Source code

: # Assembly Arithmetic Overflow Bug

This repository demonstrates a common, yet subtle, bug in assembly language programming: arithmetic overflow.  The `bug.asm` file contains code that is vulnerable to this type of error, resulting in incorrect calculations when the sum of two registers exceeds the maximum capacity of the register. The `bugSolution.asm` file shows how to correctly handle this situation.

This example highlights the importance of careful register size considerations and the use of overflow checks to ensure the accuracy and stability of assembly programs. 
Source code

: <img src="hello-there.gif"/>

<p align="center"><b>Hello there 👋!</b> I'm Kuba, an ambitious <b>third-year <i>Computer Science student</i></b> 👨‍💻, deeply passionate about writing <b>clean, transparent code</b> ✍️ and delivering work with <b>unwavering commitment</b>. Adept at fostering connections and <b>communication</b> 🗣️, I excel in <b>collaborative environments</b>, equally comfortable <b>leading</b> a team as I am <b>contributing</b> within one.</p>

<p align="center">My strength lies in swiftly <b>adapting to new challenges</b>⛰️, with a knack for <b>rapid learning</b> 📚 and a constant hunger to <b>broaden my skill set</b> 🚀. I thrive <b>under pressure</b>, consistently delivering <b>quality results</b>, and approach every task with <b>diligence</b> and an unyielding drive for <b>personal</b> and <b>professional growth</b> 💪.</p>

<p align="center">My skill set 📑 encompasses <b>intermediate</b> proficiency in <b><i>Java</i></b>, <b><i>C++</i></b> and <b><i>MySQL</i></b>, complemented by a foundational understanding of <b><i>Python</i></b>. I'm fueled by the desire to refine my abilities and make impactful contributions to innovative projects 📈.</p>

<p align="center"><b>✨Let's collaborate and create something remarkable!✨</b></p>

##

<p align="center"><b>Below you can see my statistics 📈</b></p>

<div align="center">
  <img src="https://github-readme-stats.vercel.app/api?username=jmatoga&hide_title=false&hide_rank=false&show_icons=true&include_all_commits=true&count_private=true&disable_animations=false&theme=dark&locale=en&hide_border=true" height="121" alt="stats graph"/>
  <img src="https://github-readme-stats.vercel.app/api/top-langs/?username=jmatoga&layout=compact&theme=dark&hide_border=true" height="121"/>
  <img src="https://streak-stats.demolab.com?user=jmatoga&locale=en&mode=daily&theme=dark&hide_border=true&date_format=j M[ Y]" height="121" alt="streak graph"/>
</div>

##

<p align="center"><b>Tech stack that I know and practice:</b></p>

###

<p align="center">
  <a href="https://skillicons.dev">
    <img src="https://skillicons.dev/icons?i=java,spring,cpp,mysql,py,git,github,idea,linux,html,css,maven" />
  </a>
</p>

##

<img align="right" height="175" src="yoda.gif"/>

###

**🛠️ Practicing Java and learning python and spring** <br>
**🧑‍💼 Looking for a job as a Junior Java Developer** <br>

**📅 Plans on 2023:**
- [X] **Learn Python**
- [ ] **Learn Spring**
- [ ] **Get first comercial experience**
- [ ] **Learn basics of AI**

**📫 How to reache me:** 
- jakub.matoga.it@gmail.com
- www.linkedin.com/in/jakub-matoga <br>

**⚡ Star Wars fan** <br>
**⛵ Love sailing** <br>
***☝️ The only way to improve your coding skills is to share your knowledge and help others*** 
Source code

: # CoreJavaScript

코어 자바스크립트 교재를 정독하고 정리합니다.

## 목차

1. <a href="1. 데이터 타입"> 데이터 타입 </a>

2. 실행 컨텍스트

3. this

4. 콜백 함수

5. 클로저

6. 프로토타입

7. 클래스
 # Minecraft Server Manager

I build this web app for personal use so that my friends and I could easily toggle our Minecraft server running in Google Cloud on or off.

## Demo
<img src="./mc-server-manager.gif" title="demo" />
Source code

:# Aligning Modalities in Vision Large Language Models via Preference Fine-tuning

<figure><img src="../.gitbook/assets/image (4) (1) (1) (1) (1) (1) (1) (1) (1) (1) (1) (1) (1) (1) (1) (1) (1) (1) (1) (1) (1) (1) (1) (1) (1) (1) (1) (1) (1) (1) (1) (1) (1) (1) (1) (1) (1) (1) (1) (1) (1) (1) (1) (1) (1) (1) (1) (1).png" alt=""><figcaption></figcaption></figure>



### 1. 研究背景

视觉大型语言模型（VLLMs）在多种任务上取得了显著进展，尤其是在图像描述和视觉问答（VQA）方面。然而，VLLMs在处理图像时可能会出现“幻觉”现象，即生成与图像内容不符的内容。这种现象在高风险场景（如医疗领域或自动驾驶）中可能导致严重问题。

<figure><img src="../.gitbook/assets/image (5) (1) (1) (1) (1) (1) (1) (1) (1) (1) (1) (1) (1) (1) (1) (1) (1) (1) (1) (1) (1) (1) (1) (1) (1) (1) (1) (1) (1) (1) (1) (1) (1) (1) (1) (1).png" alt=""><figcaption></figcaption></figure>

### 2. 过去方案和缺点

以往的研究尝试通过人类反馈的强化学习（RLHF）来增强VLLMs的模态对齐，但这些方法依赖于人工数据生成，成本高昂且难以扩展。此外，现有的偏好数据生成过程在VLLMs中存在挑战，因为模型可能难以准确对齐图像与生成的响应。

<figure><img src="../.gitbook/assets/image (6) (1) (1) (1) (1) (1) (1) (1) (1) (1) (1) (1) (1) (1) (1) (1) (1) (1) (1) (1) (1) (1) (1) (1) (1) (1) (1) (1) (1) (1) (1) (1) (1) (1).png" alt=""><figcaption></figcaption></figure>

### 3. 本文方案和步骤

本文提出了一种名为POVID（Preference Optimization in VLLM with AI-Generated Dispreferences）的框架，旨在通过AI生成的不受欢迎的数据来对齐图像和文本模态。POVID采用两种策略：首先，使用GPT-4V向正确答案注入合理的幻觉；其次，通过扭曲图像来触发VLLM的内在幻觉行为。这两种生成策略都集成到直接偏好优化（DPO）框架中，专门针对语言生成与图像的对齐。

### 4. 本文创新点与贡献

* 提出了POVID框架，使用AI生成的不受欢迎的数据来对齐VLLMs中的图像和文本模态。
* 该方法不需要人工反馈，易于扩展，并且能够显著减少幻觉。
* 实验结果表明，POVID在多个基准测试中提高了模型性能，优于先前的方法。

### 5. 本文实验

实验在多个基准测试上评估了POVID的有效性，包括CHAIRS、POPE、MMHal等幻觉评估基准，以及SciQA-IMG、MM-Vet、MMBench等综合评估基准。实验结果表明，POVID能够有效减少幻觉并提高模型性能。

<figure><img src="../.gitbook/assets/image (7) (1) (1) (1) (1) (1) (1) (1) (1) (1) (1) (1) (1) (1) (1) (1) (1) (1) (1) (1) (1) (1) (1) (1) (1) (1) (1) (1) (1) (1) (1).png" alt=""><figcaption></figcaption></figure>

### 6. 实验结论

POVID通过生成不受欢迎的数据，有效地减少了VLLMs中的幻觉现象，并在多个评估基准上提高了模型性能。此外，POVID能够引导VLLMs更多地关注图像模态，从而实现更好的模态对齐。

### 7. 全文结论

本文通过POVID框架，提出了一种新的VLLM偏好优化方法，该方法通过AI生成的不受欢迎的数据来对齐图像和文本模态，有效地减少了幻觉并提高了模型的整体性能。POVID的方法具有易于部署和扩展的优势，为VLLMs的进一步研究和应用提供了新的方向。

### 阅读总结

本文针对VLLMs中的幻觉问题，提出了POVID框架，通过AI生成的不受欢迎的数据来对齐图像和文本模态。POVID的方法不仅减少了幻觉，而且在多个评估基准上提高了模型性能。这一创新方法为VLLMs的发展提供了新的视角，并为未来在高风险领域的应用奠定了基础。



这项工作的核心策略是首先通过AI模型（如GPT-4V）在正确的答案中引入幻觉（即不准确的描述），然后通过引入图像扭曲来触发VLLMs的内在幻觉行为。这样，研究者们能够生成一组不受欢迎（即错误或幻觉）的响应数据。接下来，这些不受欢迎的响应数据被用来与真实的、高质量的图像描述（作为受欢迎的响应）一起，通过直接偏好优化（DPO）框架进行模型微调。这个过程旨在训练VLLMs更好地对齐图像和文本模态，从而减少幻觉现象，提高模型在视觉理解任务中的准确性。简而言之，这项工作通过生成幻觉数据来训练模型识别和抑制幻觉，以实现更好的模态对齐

- - -

* [WHAT THE EXERCISE ASKS] From the records above, copy each line in which the string "that" occurs.

* [SOLUTION TO THE PROBLEM]
This repository demonstrates a common, yet subtle, bug in assembly language programming: arithmetic overflow.  The `bug.asm` file contains code that is vulnerable to this type of error, resulting in incorrect calculations when the sum of two registers exceeds the maximum capacity of the register. The `bugSolution.asm` file shows how to correctly handle this situation.
<p align="center"><b>Tech stack that I know and practice:</b></p>
I build this web app for personal use so that my friends and I could easily toggle our Minecraft server running in Google Cloud on or off.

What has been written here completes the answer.